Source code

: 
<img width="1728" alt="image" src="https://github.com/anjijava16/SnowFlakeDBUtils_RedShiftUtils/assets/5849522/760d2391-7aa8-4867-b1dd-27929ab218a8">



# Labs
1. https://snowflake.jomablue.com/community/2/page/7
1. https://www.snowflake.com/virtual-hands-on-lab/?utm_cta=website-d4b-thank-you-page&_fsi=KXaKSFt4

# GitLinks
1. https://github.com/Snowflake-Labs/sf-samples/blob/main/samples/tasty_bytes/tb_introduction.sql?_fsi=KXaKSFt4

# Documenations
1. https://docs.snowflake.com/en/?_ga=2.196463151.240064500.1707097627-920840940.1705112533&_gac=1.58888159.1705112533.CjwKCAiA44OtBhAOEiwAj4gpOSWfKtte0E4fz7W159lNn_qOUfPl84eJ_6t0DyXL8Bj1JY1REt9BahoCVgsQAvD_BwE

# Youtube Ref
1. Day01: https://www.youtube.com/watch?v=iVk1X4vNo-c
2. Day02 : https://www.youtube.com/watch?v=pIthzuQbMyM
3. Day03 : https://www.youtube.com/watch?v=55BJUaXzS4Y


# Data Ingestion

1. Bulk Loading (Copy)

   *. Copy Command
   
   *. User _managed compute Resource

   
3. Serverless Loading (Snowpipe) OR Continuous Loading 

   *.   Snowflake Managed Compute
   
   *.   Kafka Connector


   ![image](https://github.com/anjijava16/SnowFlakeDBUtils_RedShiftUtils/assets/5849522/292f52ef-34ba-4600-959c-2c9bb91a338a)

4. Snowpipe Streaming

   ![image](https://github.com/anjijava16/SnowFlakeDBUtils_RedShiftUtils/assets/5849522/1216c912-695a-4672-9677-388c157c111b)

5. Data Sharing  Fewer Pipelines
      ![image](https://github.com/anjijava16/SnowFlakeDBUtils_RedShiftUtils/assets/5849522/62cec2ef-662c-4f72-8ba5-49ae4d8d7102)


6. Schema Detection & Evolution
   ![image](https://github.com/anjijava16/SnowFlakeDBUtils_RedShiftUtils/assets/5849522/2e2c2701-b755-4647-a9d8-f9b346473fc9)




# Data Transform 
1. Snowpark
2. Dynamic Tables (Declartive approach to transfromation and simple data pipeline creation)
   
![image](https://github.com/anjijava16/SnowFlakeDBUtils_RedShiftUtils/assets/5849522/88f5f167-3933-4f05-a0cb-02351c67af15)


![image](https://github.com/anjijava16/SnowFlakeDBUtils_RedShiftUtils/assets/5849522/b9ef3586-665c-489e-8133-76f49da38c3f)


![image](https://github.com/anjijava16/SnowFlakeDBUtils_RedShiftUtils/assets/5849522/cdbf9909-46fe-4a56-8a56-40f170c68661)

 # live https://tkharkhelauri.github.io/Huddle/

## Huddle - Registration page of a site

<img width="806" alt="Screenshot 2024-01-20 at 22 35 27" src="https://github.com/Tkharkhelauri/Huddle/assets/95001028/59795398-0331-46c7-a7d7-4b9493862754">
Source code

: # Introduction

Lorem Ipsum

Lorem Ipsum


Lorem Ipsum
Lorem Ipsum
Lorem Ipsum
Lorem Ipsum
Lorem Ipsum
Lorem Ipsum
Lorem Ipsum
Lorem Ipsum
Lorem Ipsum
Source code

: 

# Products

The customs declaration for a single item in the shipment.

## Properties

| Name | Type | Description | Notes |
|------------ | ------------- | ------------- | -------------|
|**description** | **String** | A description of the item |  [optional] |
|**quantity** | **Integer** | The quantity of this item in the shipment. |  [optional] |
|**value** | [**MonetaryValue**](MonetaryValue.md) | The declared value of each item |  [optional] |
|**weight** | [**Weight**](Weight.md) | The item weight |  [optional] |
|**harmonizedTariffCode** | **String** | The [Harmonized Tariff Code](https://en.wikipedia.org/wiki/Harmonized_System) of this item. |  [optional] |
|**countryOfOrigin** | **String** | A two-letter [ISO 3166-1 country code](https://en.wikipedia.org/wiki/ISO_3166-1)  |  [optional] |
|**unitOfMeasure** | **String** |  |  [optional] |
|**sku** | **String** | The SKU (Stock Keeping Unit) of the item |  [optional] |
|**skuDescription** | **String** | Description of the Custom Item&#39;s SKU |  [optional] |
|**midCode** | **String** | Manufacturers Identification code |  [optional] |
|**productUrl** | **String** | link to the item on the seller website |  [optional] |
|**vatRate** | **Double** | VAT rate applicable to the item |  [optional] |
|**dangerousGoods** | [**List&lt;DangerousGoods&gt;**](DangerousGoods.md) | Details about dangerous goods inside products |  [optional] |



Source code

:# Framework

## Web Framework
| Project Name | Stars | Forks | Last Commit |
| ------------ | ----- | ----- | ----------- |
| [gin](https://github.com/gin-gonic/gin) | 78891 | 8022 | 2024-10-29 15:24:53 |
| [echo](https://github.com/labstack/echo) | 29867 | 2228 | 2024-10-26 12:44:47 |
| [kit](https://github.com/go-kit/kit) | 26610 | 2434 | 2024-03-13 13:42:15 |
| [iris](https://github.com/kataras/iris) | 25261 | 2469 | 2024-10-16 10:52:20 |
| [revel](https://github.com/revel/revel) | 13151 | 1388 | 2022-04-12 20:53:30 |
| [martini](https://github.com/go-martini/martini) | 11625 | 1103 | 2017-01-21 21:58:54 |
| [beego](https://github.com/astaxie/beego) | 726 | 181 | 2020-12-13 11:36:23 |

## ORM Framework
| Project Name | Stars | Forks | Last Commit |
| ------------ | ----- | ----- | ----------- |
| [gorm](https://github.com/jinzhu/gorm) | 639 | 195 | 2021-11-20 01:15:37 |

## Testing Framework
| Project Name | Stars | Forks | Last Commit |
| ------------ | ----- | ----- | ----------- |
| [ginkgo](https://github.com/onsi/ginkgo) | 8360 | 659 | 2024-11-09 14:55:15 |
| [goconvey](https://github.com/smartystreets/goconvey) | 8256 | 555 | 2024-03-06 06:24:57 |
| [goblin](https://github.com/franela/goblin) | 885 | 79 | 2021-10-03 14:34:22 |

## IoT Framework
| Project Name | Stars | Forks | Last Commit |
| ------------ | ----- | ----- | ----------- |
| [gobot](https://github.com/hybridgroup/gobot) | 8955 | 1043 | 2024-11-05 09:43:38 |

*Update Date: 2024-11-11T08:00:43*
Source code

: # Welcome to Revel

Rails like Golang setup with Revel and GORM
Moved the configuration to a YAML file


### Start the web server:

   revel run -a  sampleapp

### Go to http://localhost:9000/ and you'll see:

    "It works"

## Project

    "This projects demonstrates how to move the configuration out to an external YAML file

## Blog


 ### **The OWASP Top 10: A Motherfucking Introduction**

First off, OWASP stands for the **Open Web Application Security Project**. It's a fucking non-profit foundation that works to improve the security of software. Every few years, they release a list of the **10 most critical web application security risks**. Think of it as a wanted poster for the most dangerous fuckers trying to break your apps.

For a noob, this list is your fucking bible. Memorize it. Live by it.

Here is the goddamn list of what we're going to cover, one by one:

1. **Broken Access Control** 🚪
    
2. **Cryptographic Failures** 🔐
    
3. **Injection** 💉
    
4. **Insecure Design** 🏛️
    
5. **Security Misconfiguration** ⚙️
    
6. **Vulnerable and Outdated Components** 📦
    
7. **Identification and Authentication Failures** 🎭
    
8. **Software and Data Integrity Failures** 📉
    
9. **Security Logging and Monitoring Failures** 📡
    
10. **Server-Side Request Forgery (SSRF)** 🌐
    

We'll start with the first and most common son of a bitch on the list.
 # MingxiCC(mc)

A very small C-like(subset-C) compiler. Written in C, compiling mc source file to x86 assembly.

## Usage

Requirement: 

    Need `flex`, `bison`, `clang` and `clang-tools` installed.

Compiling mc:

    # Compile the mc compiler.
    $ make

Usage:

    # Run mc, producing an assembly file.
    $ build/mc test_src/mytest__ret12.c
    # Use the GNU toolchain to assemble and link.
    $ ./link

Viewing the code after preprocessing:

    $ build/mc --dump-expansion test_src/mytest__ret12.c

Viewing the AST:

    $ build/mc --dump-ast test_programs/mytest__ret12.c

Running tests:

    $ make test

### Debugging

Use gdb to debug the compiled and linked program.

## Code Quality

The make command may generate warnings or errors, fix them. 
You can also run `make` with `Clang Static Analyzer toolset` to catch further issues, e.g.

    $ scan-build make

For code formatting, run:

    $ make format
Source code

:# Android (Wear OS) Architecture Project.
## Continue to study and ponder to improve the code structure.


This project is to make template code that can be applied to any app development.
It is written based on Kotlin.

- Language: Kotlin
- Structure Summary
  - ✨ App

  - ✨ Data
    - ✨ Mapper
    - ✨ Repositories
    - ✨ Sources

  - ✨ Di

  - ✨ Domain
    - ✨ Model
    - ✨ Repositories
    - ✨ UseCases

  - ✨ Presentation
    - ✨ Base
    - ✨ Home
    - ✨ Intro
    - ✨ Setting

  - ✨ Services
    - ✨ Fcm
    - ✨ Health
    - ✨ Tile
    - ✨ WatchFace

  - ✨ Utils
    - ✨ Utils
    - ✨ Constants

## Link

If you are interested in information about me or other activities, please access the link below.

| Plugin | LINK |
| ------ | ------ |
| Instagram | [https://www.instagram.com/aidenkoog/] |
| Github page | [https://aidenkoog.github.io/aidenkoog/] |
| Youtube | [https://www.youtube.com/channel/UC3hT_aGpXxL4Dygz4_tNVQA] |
---
Your objective => Supply the count of lines in the entries that contain the word "about", and nothing besides.

Output of the task => 2